DATA RECORDS:
------------------------------------------------
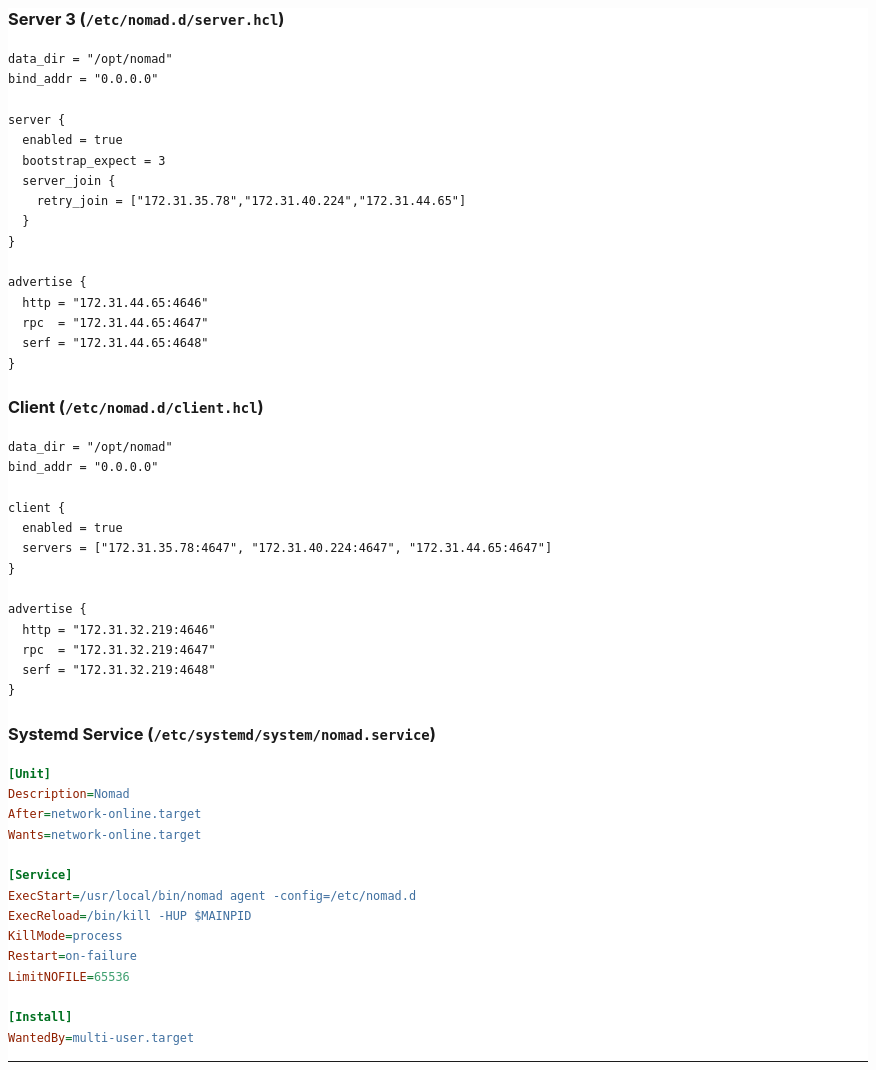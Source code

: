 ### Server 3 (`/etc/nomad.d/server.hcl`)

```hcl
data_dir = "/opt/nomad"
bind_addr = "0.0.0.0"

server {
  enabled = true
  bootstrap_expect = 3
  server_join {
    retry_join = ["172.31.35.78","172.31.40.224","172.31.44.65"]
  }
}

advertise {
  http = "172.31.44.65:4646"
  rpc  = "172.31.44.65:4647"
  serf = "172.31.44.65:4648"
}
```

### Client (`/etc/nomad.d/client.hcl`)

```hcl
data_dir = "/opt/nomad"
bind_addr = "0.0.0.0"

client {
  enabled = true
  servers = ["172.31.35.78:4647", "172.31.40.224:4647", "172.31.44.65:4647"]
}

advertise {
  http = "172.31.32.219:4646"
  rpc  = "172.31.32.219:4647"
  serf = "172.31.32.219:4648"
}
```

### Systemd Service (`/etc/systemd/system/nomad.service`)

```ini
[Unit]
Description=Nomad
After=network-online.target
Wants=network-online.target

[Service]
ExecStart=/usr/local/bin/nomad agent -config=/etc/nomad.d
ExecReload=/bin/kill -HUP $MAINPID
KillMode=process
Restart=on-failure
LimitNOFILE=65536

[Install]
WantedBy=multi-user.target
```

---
------------------------------------------------
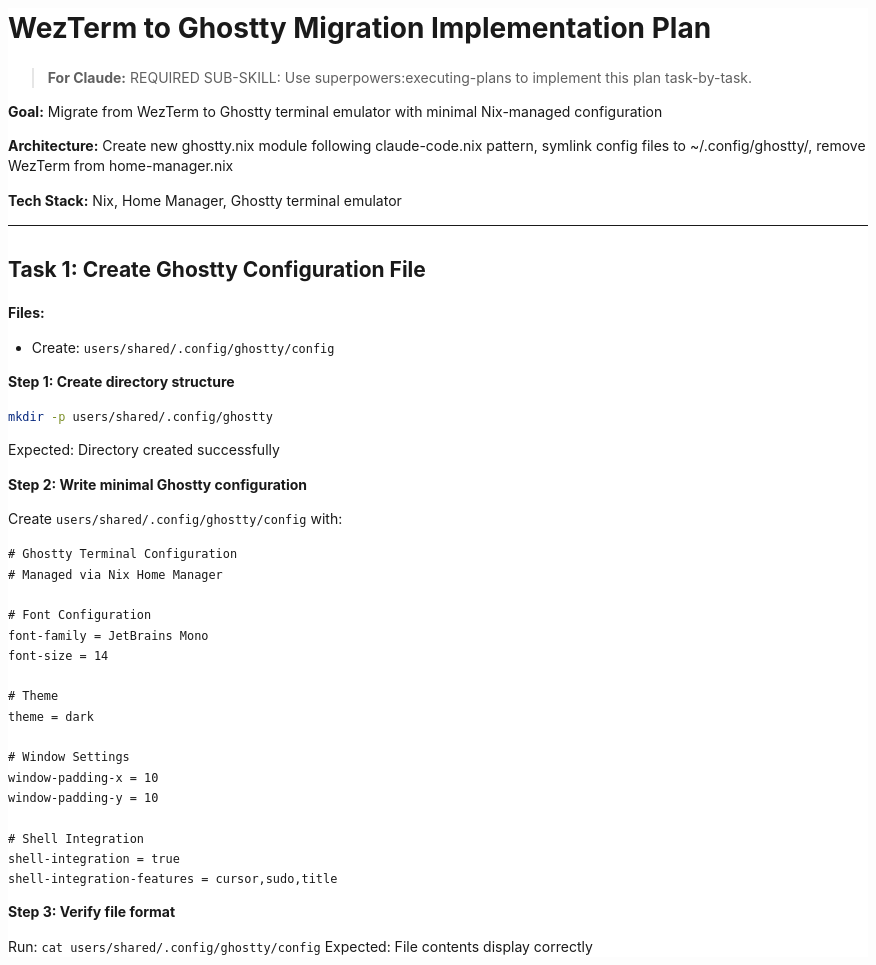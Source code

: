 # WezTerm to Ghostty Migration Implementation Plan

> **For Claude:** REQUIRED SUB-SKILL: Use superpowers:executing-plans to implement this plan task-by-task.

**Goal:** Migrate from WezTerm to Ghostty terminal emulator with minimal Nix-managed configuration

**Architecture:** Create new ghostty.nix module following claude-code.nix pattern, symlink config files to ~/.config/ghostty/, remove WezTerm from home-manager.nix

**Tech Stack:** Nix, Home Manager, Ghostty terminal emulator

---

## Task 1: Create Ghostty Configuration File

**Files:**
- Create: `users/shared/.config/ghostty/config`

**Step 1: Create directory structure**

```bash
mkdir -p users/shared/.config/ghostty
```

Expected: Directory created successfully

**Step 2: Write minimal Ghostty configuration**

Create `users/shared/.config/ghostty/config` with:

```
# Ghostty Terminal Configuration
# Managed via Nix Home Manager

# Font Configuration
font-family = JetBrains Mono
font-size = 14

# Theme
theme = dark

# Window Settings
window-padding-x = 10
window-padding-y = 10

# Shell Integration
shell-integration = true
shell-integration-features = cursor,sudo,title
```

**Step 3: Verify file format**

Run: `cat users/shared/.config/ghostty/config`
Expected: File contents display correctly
------------------------------------------------
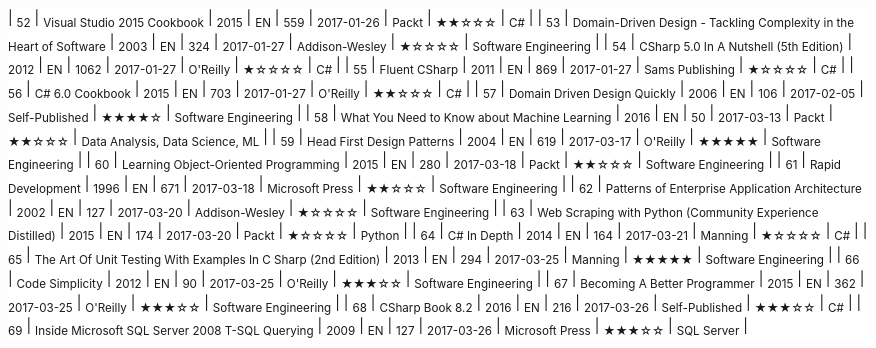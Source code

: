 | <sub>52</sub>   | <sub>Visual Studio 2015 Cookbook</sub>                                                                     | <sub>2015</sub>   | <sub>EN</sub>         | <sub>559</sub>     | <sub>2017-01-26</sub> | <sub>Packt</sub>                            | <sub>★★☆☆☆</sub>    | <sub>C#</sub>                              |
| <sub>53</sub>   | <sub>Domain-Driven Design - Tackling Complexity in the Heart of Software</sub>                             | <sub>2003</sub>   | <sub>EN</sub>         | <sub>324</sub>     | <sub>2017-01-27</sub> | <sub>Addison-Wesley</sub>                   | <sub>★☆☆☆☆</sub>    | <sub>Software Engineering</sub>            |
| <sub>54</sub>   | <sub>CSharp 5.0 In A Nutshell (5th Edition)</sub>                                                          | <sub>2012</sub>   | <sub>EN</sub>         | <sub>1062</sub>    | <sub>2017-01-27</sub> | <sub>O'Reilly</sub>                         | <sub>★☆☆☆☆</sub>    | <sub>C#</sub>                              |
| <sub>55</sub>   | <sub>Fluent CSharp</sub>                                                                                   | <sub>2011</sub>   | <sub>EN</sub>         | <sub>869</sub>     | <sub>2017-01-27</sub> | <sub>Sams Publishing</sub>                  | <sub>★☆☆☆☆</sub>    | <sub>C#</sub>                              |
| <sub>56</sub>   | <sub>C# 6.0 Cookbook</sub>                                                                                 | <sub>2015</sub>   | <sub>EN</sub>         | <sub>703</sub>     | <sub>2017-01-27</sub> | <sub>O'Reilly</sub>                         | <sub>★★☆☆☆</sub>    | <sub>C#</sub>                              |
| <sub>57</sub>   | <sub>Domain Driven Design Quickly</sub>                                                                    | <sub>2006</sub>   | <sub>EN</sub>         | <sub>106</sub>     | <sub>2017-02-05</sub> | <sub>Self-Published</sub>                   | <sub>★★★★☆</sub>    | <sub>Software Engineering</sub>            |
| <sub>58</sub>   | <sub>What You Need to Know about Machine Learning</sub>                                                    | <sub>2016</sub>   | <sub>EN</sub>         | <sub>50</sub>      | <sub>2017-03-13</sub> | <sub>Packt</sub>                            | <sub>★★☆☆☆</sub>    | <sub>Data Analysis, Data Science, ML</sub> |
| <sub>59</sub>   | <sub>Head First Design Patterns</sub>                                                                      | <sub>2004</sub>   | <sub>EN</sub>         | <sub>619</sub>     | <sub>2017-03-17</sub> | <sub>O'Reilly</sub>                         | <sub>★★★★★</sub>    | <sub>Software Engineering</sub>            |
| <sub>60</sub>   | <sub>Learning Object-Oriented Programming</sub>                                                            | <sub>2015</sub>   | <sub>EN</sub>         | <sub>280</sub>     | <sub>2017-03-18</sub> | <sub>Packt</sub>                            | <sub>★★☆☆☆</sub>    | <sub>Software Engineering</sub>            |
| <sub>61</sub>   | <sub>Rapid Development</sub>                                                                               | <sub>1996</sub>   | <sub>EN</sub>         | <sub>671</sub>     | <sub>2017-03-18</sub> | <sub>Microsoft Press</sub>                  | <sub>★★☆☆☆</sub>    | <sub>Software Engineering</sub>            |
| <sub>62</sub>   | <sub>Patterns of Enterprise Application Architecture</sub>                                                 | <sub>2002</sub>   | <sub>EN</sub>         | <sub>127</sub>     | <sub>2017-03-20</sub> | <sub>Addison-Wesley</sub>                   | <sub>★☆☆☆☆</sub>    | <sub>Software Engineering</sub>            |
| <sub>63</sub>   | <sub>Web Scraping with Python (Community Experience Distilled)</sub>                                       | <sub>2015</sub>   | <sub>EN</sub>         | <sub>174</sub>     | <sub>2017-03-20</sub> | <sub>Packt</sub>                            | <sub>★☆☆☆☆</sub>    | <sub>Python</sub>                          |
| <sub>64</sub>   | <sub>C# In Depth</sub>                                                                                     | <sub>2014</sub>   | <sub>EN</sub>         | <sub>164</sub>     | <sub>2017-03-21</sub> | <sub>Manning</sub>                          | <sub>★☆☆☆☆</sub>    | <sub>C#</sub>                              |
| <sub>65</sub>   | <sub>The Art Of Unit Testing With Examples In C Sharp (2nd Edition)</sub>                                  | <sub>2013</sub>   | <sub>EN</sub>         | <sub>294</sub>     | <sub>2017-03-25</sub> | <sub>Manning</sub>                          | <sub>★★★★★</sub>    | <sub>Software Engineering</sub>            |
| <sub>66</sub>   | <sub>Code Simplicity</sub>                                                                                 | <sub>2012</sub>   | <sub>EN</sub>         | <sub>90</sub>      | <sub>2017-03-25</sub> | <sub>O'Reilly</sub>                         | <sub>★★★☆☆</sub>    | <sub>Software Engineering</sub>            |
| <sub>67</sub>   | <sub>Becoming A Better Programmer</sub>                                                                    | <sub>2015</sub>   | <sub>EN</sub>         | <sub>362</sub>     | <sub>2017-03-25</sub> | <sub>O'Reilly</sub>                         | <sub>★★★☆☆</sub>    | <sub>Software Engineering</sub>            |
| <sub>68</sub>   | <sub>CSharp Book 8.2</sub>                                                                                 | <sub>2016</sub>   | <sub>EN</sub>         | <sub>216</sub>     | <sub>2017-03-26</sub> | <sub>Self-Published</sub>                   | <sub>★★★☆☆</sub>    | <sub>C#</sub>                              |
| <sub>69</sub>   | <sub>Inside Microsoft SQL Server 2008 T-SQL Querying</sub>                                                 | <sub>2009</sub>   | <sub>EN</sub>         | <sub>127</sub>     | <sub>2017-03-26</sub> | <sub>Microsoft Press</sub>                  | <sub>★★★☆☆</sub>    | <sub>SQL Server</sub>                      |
------------------------------------------------
WORK TO COMPLETE:
Within the records above, how many lines include the word "Manning"? State the number by itself.

OUTPUT FOR THIS TASK:
2